Ten minste eens per vijf jaar dient uitgebreid onderhoud plaats te vinden, waarbij de droge blusleidingen hydrostatisch worden beproefd op sterkte en lekdichtheid.

  1. Jaarlijks onderhoud.
  2. Controleren of het ontluchtingsventiel goed functioneert.
  3. Het beproeven van de blusleidingen.
  4. Het leeg maken, indien nodig drogen en afsluiten van de leiding.
  5. Mochten er tijdens het vullen lekkages optreden, worden deze indien mogelijk direct gerepareerd. Is dit niet mogelijk dan wordt er een reparatie voorstel gedaan.

Onderhoudsrapport

Na het onderhoud worden alle bevindingen vastgelegd in een onderhoudsrapport.
Ook wordt de droge blusleiding voorzien van een onderhoudsetiket.

De norm NEN 2659 geeft algemene voorschriften voor controle door de gebruiker van verrijdbare blustoestellen en voor het onderhoud en de revisie van verrijdbare blustoestellen, uitgevoerd door degene die het onderhoud verricht, een deskundig persoon in dienst van een erkend onderhoudsbedrijf of erkende onderhoudsorganisatie.

Routinecontrole door de gebruiker

Alle verrijdbare blustoestellen moeten ten minste eenmaal per kwartaal, en bij voorkeur eenmaal per maand, worden onderworpen aan een routinecontrole door de gebruiker of een vertegenwoordiger van de gebruiker op zichtbare kenmerken zoals aanwezigheid, toegankelijkheid, gebruiksklaar, onbeschadigd, juiste gebruiksaanwijzing, etc.

Jaarlijks onderhoud

Onderhoud aan verrijdbare blustoestellen dient jaarlijks te worden uitgevoerd door een deskundig persoon*.
Het onderhoud moet echter vaker worden uitgevoerd dan eens per jaar indien de omstandigheden of gevaren dit vereisen.

Vijfjaarlijks uitgebreid onderhoud

In het 5e en 15e jaar na de productiedatum dienen verrijdbare natblustoestellen onderworpen te worden aan een meer uitgebreide controle.
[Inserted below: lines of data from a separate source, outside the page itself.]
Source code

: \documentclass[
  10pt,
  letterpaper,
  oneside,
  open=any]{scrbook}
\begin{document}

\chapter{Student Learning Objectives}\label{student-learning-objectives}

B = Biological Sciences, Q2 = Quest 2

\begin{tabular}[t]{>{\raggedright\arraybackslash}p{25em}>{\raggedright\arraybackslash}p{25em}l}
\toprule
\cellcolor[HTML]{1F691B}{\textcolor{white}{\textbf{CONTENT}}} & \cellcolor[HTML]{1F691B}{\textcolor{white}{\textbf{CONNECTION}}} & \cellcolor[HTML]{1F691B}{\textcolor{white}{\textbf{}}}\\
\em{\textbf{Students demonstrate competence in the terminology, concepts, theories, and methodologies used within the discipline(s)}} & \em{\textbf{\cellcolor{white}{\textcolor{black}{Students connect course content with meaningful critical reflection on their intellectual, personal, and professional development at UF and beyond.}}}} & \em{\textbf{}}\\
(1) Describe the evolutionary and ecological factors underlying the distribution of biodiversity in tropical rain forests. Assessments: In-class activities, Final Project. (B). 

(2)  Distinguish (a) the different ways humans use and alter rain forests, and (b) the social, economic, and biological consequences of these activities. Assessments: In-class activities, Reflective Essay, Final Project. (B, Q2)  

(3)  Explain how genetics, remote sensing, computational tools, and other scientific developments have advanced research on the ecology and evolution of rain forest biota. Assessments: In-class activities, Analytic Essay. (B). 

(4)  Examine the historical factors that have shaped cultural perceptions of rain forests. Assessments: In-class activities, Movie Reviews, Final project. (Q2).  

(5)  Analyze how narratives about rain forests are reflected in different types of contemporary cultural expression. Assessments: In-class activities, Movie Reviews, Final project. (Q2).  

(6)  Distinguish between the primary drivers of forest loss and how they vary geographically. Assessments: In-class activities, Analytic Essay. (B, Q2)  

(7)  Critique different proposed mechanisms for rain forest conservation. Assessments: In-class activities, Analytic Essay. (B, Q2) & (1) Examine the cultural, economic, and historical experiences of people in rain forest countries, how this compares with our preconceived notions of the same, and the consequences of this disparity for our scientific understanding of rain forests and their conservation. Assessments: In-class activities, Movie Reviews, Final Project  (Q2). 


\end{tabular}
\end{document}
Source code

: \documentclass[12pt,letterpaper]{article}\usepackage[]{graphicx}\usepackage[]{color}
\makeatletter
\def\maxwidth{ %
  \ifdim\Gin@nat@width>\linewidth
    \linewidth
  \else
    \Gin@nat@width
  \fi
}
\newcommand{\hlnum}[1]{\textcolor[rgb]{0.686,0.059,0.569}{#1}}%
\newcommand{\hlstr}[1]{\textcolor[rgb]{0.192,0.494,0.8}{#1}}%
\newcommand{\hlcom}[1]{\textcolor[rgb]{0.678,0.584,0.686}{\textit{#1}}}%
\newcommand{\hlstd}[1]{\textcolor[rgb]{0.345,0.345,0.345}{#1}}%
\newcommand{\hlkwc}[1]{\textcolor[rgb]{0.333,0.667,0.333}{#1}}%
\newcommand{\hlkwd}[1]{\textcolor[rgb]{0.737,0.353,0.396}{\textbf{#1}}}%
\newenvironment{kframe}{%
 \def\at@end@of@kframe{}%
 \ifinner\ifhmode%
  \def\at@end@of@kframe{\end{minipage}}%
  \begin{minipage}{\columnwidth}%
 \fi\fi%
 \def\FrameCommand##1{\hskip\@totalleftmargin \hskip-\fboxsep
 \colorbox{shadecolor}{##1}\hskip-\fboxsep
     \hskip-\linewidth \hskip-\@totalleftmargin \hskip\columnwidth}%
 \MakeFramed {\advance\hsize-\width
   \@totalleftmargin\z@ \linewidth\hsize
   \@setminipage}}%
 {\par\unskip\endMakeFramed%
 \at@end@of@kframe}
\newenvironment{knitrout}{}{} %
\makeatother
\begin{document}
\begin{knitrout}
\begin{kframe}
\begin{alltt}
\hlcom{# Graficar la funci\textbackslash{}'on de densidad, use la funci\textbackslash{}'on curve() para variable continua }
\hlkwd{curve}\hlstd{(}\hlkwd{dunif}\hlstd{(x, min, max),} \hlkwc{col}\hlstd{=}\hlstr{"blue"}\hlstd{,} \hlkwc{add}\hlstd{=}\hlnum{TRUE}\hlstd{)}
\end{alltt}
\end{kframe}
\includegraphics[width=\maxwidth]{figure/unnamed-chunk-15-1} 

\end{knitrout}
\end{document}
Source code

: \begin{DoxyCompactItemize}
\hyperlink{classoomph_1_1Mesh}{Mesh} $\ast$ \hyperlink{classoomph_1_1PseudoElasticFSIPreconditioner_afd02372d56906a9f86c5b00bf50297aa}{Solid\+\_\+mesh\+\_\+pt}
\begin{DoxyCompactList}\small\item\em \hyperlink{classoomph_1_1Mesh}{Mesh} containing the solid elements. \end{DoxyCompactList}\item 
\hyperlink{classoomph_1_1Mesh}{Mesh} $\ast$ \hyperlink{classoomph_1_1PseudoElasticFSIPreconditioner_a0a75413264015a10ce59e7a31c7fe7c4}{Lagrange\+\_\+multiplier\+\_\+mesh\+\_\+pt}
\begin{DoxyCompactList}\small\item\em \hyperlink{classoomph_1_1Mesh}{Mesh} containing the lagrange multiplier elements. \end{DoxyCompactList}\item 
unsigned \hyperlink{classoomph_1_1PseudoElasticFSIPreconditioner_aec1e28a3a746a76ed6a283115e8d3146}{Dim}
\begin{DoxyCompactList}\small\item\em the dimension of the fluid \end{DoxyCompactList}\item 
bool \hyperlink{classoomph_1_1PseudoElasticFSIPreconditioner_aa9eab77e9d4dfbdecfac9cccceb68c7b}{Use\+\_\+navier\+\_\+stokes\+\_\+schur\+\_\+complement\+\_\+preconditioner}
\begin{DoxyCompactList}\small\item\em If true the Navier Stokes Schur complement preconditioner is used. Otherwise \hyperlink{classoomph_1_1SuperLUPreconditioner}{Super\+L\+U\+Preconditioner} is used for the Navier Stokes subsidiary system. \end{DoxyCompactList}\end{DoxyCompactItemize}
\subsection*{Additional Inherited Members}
Ook worden waar nodig de vullingen vernieuwd.

Revisie na 10 jaar

In het 10e jaar na de productiedatum dient het verrijdbare blustoestel volledig gedemonteerd, geledigd en opnieuw gevuld te worden in een revisiewerkplaats.
Co2-cilinders en/of drijfgascilinders worden op druk beproefd. Slang en pistool moeten eveneens beproefd worden. Zo nodig worden beschadigde onderdelen vervangen.

* Dit is REOB geschoolde technische monteur en werkzaam bij een REOB gecertificeerd bedrijf.